• WORK TO BE COMPLETED
Only the lines below starting at the one containing "再次根据命题 **命题 6.3.6** 得到" and ending at the one containing "2. $N' \lt N''$" belong in the answer, each copied exactly.

• SOURCE DATA
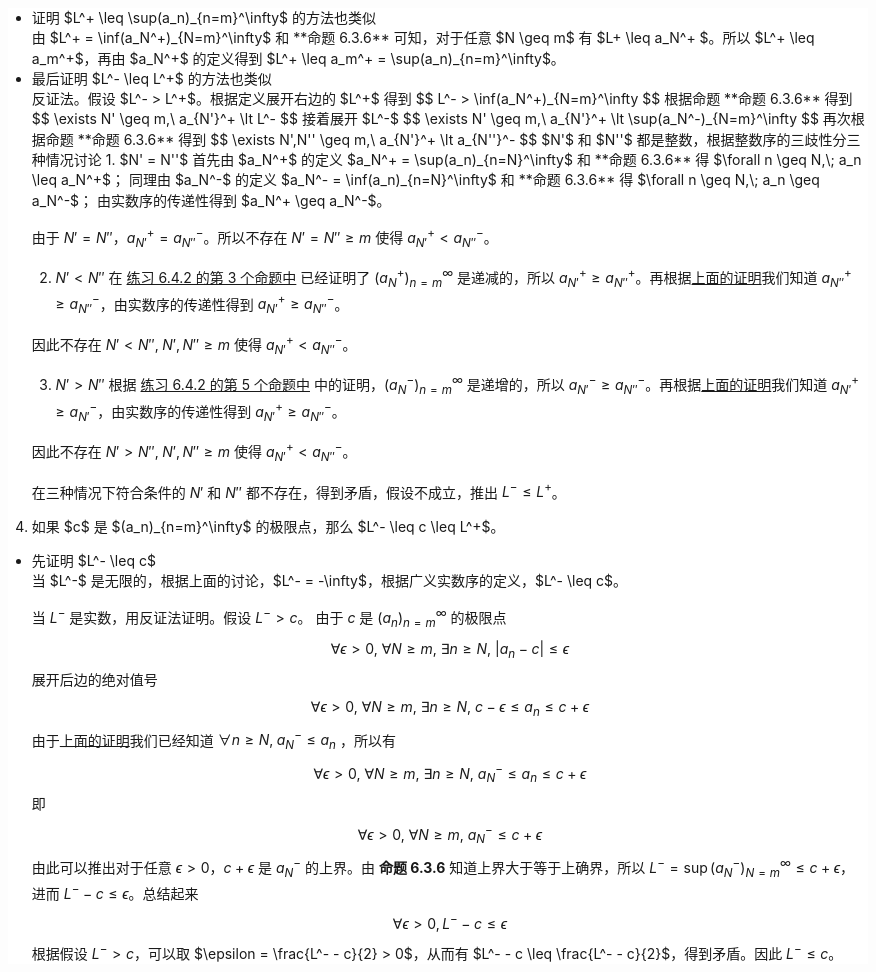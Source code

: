   * <div class="underline">证明 $L^+ \leq \sup(a_n)_{n=m}^\infty$ 的方法也类似</div>
    由 $L^+ = \inf(a_N^+)_{N=m}^\infty$ 和 **命题 6.3.6** 可知，对于任意 $N \geq m$ 有 $L+ \leq a_N^+ $。所以 $L^+ \leq a_m^+$，再由 $a_N^+$ 的定义得到 $L^+ \leq a_m^+ = \sup(a_n)_{n=m}^\infty$。

  * <div class="underline">最后证明 $L^- \leq L^+$ 的方法也类似</div>
    反证法。假设 $L^- > L^+$。根据定义展开右边的 $L^+$ 得到
    $$ L^- > \inf(a_N^+)_{N=m}^\infty $$
    根据命题 **命题 6.3.6** 得到
    $$ \exists N' \geq m,\ a_{N'}^+ \lt L^- $$
    接着展开 $L^-$
    $$ \exists N' \geq m,\ a_{N'}^+ \lt \sup(a_N^-)_{N=m}^\infty $$
    再次根据命题 **命题 6.3.6** 得到
    $$ \exists N',N'' \geq m,\ a_{N'}^+ \lt a_{N''}^- $$
    $N'$ 和 $N''$ 都是整数，根据整数序的三歧性分三种情况讨论
    1. <span id="6.4.3-c-3-1">$N' = N''$</span>
      首先由 $a_N^+$ 的定义 $a_N^+ = \sup(a_n)_{n=N}^\infty$ 和 **命题 6.3.6** 得 $\forall n \geq N,\; a_n \leq a_N^+$；
      同理由 $a_N^-$ 的定义 $a_N^- = \inf(a_n)_{n=N}^\infty$ 和 **命题 6.3.6** 得 $\forall n \geq N,\; a_n \geq a_N^-$；
      由实数序的传递性得到 $a_N^+ \geq a_N^-$。

      由于 $N' = N''$，$a_{N'}^+ = a_{N''}^-$。所以不存在 $N'=N''\geq m$ 使得 $a_{N'}^+ \lt a_{N''}^-$。

    2. $N' \lt N''$
      在 [练习 6.4.2 的第 3 个命题中](#6.3.2-3-x) 已经证明了 $(a_N^+)_{n=m}^\infty$ 是递减的，所以 $a_{N'}^+ \geq a_{N''}^+$。再根据[上面的证明](#6.4.3-c-3-1)我们知道 $a_{N''}^+ \geq a_{N''}^-$，由实数序的传递性得到 $a_{N'}^+ \geq a_{N''}^-$。

      因此不存在 $N' \lt N'',\; N',N''\geq m$ 使得 $a_{N'}^+ \lt a_{N''}^-$。

    3. $N' > N''$
      根据 [练习 6.4.2 的第 5 个命题中](#6.3.2-5-x) 中的证明，$(a_N^-)_{n=m}^\infty$ 是递增的，所以 $a_{N'}^- \geq a_{N''}^-$。再根据[上面的证明](#6.4.3-c-3-1)我们知道 $a_{N'}^+ \geq a_{N'}^-$，由实数序的传递性得到 $a_{N'}^+ \geq a_{N''}^-$。

      因此不存在 $N' > N'',\; N',N''\geq m$ 使得 $a_{N'}^+ \lt a_{N''}^-$。

    在三种情况下符合条件的 $N'$ 和 $N''$ 都不存在，得到矛盾，假设不成立，推出 $L^- \leq L^+$。

4. <div class="green bold">如果 $c$ 是 $(a_n)_{n=m}^\infty$ 的极限点，那么 $L^- \leq c \leq L^+$。</div>
  * <div class="underline">先证明 $L^- \leq c$</div>
    当 $L^-$ 是无限的，根据上面的讨论，$L^- = -\infty$，根据广义实数序的定义，$L^- \leq c$。

    当 $L^-$ 是实数，用反证法证明。假设 $L^- > c$。
    由于 $c$ 是 $(a_n)_{n=m}^\infty$ 的极限点
    $$ \forall \epsilon > 0,\ \forall N \geq m,\ \exists n \geq N,\ |a_n - c| \leq \epsilon $$
    展开后边的绝对值号
    $$ \forall \epsilon > 0,\ \forall N \geq m,\ \exists n \geq N,\ c-\epsilon \leq a_n \leq c+\epsilon$$
    由于[上面的证明](#6.4.3-c-3-1)我们已经知道 $\forall n \geq N,\; a_N^-\leq a_n$ ，所以有
    $$ \forall \epsilon > 0,\ \forall N \geq m,\ \exists n \geq N,\ a_N^- \leq a_n \leq c+\epsilon $$
    即
    $$ \forall \epsilon > 0,\ \forall N \geq m,\ a_N^- \leq c+\epsilon $$
    由此可以推出对于任意 $\epsilon > 0$，$c+\epsilon$ 是 $a_N^-$ 的上界。由 **命题 6.3.6** 知道上界大于等于上确界，所以 $L^- = \sup(a_N^-)_{N=m}^\infty \leq c+\epsilon$，进而 $L^- - c \leq \epsilon$。总结起来
    $$ \forall \epsilon > 0, L^- - c \leq \epsilon $$
    根据假设 $L^- > c$，可以取 $\epsilon = \frac{L^- - c}{2} > 0$，从而有 $L^- - c \leq \frac{L^- - c}{2}$，得到矛盾。因此 $L^- \leq c$。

• RESULT FOR THIS TASK
    再次根据命题 **命题 6.3.6** 得到
    $$ \exists N',N'' \geq m,\ a_{N'}^+ \lt a_{N''}^- $$
    $N'$ 和 $N''$ 都是整数，根据整数序的三歧性分三种情况讨论
    1. <span id="6.4.3-c-3-1">$N' = N''$</span>
      首先由 $a_N^+$ 的定义 $a_N^+ = \sup(a_n)_{n=N}^\infty$ 和 **命题 6.3.6** 得 $\forall n \geq N,\; a_n \leq a_N^+$；
      同理由 $a_N^-$ 的定义 $a_N^- = \inf(a_n)_{n=N}^\infty$ 和 **命题 6.3.6** 得 $\forall n \geq N,\; a_n \geq a_N^-$；
      由实数序的传递性得到 $a_N^+ \geq a_N^-$。

      由于 $N' = N''$，$a_{N'}^+ = a_{N''}^-$。所以不存在 $N'=N''\geq m$ 使得 $a_{N'}^+ \lt a_{N''}^-$。

    2. $N' \lt N''$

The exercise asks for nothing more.